◆ Aim of the exercise ◆
When the string "used" is part of a line in the data below, report the whole line.
── Data for this task ──
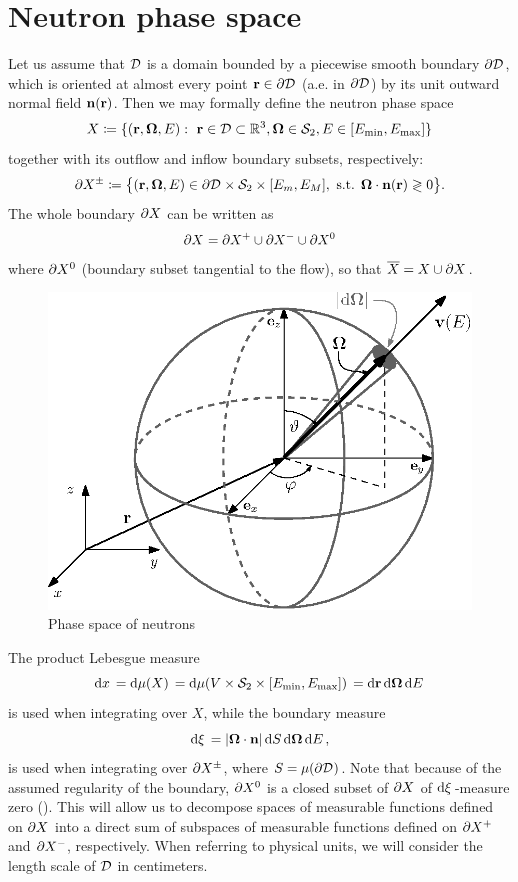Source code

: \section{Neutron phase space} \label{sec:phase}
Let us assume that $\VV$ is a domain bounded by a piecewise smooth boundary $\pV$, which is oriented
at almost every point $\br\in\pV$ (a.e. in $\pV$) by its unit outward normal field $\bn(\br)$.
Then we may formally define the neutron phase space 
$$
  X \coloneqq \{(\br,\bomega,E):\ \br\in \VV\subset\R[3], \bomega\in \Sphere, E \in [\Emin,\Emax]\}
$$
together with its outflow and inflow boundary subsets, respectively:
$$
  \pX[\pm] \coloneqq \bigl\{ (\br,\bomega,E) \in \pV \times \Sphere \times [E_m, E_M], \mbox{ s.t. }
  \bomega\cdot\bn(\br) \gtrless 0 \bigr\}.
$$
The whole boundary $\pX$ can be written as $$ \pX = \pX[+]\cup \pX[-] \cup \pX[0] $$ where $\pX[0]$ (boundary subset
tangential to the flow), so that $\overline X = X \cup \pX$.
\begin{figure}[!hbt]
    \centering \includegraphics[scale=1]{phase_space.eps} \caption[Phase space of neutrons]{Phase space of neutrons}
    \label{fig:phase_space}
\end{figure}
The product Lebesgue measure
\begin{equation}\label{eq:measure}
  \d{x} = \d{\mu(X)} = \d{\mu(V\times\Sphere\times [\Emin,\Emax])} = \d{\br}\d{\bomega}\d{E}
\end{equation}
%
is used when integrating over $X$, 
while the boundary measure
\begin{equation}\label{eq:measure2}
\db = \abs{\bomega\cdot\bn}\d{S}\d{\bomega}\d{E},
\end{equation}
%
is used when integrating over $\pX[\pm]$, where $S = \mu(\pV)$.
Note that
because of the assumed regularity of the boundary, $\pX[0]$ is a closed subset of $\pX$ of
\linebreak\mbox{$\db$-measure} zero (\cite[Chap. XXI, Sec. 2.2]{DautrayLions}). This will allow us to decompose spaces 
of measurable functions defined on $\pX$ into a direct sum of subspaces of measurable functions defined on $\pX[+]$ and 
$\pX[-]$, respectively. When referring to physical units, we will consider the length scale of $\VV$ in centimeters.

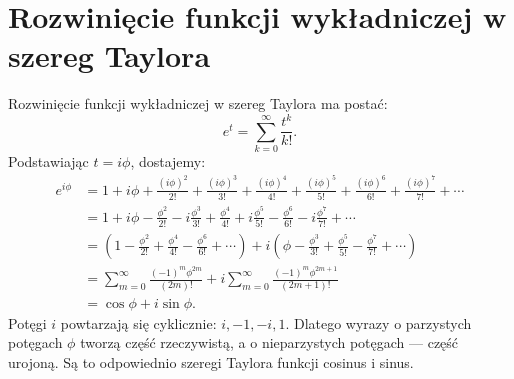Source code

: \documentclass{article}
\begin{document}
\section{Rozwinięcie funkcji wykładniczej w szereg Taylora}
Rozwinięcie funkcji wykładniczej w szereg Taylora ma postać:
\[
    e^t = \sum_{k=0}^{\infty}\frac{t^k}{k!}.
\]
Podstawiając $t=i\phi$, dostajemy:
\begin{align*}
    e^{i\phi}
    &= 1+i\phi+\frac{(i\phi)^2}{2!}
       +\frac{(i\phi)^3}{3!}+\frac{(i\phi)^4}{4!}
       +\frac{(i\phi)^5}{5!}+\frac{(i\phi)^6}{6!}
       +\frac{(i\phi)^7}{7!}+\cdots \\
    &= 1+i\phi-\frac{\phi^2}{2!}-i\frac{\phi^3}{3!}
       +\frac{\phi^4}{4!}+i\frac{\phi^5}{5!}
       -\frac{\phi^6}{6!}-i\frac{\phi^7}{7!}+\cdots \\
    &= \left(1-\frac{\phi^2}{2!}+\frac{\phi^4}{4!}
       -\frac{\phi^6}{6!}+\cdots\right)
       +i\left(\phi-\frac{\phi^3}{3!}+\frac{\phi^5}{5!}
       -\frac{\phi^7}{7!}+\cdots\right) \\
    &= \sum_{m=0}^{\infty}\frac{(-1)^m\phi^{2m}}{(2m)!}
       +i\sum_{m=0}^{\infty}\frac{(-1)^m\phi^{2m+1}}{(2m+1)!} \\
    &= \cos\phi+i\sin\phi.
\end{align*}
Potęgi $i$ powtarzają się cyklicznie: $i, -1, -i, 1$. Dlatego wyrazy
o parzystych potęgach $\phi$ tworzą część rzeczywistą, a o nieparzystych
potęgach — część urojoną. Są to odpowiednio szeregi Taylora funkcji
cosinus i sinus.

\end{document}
───
── Data for this task ──
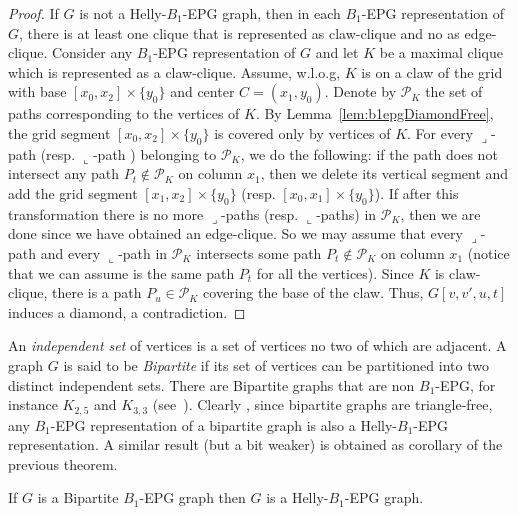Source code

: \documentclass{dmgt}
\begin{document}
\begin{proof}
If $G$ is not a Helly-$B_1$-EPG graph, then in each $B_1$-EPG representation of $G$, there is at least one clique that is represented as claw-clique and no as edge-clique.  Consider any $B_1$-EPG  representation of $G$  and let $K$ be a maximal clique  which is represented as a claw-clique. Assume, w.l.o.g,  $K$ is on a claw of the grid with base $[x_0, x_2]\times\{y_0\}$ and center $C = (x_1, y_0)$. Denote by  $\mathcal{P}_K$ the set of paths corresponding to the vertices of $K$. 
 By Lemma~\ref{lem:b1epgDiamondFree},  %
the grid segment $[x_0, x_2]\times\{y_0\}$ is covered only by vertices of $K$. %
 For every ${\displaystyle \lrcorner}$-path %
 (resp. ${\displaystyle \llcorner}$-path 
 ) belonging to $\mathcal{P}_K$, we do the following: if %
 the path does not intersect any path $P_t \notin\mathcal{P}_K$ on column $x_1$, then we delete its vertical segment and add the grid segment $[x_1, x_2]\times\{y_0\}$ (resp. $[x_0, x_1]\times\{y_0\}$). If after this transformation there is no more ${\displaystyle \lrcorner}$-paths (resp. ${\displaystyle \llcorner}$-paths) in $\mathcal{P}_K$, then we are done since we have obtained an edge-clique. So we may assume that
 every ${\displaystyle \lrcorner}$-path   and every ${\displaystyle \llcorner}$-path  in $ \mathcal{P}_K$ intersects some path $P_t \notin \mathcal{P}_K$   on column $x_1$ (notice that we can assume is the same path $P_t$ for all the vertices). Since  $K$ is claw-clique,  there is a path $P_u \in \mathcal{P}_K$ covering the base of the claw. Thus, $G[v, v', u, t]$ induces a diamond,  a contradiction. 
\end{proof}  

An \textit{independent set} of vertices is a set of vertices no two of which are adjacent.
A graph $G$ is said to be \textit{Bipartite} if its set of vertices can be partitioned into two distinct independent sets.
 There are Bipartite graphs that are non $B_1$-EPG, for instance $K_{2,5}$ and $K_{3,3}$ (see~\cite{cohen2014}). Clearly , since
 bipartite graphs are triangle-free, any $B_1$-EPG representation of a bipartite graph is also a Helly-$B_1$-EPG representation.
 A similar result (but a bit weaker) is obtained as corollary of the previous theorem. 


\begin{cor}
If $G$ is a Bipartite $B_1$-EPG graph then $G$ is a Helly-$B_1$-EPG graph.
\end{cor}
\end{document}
───
◆ Answer to this task ◆
is used when integrating over $X$, 
is used when integrating over $\pX[\pm]$, where $S = \mu(\pV)$.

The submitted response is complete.